-- EXERCISE OBJECTIVE --
Copy out every line below without alteration.

-- MATERIAL SUPPLIED --
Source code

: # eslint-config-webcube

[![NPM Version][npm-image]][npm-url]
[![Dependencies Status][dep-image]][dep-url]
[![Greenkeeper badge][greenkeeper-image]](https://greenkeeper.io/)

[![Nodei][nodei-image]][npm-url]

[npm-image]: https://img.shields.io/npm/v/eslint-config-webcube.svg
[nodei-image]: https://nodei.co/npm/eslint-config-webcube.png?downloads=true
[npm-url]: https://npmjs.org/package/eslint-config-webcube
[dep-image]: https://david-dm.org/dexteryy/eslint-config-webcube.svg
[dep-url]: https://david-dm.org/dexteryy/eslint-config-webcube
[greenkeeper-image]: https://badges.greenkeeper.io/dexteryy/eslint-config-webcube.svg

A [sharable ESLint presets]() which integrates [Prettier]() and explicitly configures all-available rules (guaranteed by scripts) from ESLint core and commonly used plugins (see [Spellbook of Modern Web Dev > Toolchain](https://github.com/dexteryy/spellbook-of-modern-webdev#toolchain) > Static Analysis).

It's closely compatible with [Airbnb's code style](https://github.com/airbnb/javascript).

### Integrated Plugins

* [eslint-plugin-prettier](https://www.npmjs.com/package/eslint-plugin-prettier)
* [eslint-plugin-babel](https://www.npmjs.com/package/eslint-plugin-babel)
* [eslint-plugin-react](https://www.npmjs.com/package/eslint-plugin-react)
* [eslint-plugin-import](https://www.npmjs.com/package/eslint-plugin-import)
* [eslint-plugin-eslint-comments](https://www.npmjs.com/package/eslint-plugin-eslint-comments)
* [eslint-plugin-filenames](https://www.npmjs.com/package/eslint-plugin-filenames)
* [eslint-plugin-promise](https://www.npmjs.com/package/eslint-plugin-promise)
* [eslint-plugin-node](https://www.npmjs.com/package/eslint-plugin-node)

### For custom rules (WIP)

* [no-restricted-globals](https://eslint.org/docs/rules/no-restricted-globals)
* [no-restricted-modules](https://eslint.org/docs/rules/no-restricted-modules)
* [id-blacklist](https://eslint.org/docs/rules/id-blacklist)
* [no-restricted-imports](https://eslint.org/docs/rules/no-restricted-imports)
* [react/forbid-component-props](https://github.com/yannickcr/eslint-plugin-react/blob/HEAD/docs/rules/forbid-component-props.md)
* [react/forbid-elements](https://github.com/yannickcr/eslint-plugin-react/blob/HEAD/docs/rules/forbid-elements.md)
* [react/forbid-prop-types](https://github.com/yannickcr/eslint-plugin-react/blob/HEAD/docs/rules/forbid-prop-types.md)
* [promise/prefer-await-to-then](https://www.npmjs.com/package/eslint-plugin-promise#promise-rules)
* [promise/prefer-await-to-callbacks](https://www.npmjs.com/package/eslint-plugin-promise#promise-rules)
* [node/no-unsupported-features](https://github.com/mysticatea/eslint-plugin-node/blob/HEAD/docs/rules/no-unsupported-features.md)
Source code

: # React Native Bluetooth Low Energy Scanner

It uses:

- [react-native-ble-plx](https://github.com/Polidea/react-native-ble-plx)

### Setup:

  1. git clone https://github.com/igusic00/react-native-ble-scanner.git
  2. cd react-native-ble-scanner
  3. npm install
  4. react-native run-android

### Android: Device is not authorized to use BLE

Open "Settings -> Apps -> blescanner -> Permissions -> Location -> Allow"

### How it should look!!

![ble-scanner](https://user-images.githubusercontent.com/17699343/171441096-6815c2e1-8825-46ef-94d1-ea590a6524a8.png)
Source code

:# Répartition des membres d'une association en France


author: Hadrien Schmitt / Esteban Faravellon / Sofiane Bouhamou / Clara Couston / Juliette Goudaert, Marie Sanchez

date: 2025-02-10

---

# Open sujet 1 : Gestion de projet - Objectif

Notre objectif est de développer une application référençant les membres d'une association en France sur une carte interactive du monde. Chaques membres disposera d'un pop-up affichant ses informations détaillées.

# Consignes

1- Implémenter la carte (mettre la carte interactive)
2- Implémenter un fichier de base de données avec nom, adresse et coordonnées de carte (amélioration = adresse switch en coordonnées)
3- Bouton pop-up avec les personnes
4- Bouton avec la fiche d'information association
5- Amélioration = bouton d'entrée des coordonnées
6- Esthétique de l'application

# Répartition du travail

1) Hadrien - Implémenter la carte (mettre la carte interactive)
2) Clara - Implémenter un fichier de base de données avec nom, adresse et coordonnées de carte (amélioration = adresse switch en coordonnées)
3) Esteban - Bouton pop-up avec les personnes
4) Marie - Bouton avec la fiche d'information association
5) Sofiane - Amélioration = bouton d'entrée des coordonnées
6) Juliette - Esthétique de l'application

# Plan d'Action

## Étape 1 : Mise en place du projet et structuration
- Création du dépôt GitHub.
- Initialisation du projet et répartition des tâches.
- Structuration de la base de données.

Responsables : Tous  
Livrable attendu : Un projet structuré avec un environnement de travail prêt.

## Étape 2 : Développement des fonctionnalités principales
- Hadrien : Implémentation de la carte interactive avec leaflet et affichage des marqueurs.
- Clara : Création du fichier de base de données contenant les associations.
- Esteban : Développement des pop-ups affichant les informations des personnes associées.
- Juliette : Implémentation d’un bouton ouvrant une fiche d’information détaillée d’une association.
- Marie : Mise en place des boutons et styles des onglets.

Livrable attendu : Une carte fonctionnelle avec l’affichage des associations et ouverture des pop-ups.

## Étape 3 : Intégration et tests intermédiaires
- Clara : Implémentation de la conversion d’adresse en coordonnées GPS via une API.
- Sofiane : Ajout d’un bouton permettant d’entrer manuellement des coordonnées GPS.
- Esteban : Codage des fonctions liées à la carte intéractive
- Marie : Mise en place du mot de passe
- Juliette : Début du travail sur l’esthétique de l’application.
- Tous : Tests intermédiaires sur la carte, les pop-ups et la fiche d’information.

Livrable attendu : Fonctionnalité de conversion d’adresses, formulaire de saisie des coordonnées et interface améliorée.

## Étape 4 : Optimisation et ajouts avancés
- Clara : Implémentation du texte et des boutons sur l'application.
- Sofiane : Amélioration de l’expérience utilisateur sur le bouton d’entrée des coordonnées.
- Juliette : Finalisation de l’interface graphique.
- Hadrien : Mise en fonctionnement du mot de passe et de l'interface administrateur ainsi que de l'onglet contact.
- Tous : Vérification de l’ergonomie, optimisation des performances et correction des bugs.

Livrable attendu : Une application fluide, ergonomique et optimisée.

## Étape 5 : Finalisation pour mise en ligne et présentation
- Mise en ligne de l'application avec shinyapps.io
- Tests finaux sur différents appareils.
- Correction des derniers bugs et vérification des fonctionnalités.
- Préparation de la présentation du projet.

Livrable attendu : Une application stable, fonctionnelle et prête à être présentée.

-- RESPONSE FOR THIS EXERCISE --
Source code

: # eslint-config-webcube

[![NPM Version][npm-image]][npm-url]
[![Dependencies Status][dep-image]][dep-url]
[![Greenkeeper badge][greenkeeper-image]](https://greenkeeper.io/)

[![Nodei][nodei-image]][npm-url]

[npm-image]: https://img.shields.io/npm/v/eslint-config-webcube.svg
[nodei-image]: https://nodei.co/npm/eslint-config-webcube.png?downloads=true
[npm-url]: https://npmjs.org/package/eslint-config-webcube
[dep-image]: https://david-dm.org/dexteryy/eslint-config-webcube.svg
[dep-url]: https://david-dm.org/dexteryy/eslint-config-webcube
[greenkeeper-image]: https://badges.greenkeeper.io/dexteryy/eslint-config-webcube.svg

A [sharable ESLint presets]() which integrates [Prettier]() and explicitly configures all-available rules (guaranteed by scripts) from ESLint core and commonly used plugins (see [Spellbook of Modern Web Dev > Toolchain](https://github.com/dexteryy/spellbook-of-modern-webdev#toolchain) > Static Analysis).

It's closely compatible with [Airbnb's code style](https://github.com/airbnb/javascript).

### Integrated Plugins

* [eslint-plugin-prettier](https://www.npmjs.com/package/eslint-plugin-prettier)
* [eslint-plugin-babel](https://www.npmjs.com/package/eslint-plugin-babel)
* [eslint-plugin-react](https://www.npmjs.com/package/eslint-plugin-react)
* [eslint-plugin-import](https://www.npmjs.com/package/eslint-plugin-import)
* [eslint-plugin-eslint-comments](https://www.npmjs.com/package/eslint-plugin-eslint-comments)
* [eslint-plugin-filenames](https://www.npmjs.com/package/eslint-plugin-filenames)
* [eslint-plugin-promise](https://www.npmjs.com/package/eslint-plugin-promise)
* [eslint-plugin-node](https://www.npmjs.com/package/eslint-plugin-node)

### For custom rules (WIP)

* [no-restricted-globals](https://eslint.org/docs/rules/no-restricted-globals)
* [no-restricted-modules](https://eslint.org/docs/rules/no-restricted-modules)
* [id-blacklist](https://eslint.org/docs/rules/id-blacklist)
* [no-restricted-imports](https://eslint.org/docs/rules/no-restricted-imports)
* [react/forbid-component-props](https://github.com/yannickcr/eslint-plugin-react/blob/HEAD/docs/rules/forbid-component-props.md)
* [react/forbid-elements](https://github.com/yannickcr/eslint-plugin-react/blob/HEAD/docs/rules/forbid-elements.md)
* [react/forbid-prop-types](https://github.com/yannickcr/eslint-plugin-react/blob/HEAD/docs/rules/forbid-prop-types.md)
* [promise/prefer-await-to-then](https://www.npmjs.com/package/eslint-plugin-promise#promise-rules)
* [promise/prefer-await-to-callbacks](https://www.npmjs.com/package/eslint-plugin-promise#promise-rules)
* [node/no-unsupported-features](https://github.com/mysticatea/eslint-plugin-node/blob/HEAD/docs/rules/no-unsupported-features.md)
Source code

: # React Native Bluetooth Low Energy Scanner

It uses:

- [react-native-ble-plx](https://github.com/Polidea/react-native-ble-plx)

### Setup:

  1. git clone https://github.com/igusic00/react-native-ble-scanner.git
  2. cd react-native-ble-scanner
  3. npm install
  4. react-native run-android

### Android: Device is not authorized to use BLE

Open "Settings -> Apps -> blescanner -> Permissions -> Location -> Allow"

### How it should look!!

![ble-scanner](https://user-images.githubusercontent.com/17699343/171441096-6815c2e1-8825-46ef-94d1-ea590a6524a8.png)
Source code

:# Répartition des membres d'une association en France


author: Hadrien Schmitt / Esteban Faravellon / Sofiane Bouhamou / Clara Couston / Juliette Goudaert, Marie Sanchez

date: 2025-02-10

---

# Open sujet 1 : Gestion de projet - Objectif

Notre objectif est de développer une application référençant les membres d'une association en France sur une carte interactive du monde. Chaques membres disposera d'un pop-up affichant ses informations détaillées.

# Consignes

1- Implémenter la carte (mettre la carte interactive)
2- Implémenter un fichier de base de données avec nom, adresse et coordonnées de carte (amélioration = adresse switch en coordonnées)
3- Bouton pop-up avec les personnes
4- Bouton avec la fiche d'information association
5- Amélioration = bouton d'entrée des coordonnées
6- Esthétique de l'application

# Répartition du travail

1) Hadrien - Implémenter la carte (mettre la carte interactive)
2) Clara - Implémenter un fichier de base de données avec nom, adresse et coordonnées de carte (amélioration = adresse switch en coordonnées)
3) Esteban - Bouton pop-up avec les personnes
4) Marie - Bouton avec la fiche d'information association
5) Sofiane - Amélioration = bouton d'entrée des coordonnées
6) Juliette - Esthétique de l'application

# Plan d'Action

## Étape 1 : Mise en place du projet et structuration
- Création du dépôt GitHub.
- Initialisation du projet et répartition des tâches.
- Structuration de la base de données.

Responsables : Tous  
Livrable attendu : Un projet structuré avec un environnement de travail prêt.

## Étape 2 : Développement des fonctionnalités principales
- Hadrien : Implémentation de la carte interactive avec leaflet et affichage des marqueurs.
- Clara : Création du fichier de base de données contenant les associations.
- Esteban : Développement des pop-ups affichant les informations des personnes associées.
- Juliette : Implémentation d’un bouton ouvrant une fiche d’information détaillée d’une association.
- Marie : Mise en place des boutons et styles des onglets.

Livrable attendu : Une carte fonctionnelle avec l’affichage des associations et ouverture des pop-ups.

## Étape 3 : Intégration et tests intermédiaires
- Clara : Implémentation de la conversion d’adresse en coordonnées GPS via une API.
- Sofiane : Ajout d’un bouton permettant d’entrer manuellement des coordonnées GPS.
- Esteban : Codage des fonctions liées à la carte intéractive
- Marie : Mise en place du mot de passe
- Juliette : Début du travail sur l’esthétique de l’application.
- Tous : Tests intermédiaires sur la carte, les pop-ups et la fiche d’information.

Livrable attendu : Fonctionnalité de conversion d’adresses, formulaire de saisie des coordonnées et interface améliorée.

## Étape 4 : Optimisation et ajouts avancés
- Clara : Implémentation du texte et des boutons sur l'application.
- Sofiane : Amélioration de l’expérience utilisateur sur le bouton d’entrée des coordonnées.
- Juliette : Finalisation de l’interface graphique.
- Hadrien : Mise en fonctionnement du mot de passe et de l'interface administrateur ainsi que de l'onglet contact.
- Tous : Vérification de l’ergonomie, optimisation des performances et correction des bugs.

Livrable attendu : Une application fluide, ergonomique et optimisée.

## Étape 5 : Finalisation pour mise en ligne et présentation
- Mise en ligne de l'application avec shinyapps.io
- Tests finaux sur différents appareils.
- Correction des derniers bugs et vérification des fonctionnalités.
- Préparation de la présentation du projet.

Livrable attendu : Une application stable, fonctionnelle et prête à être présentée.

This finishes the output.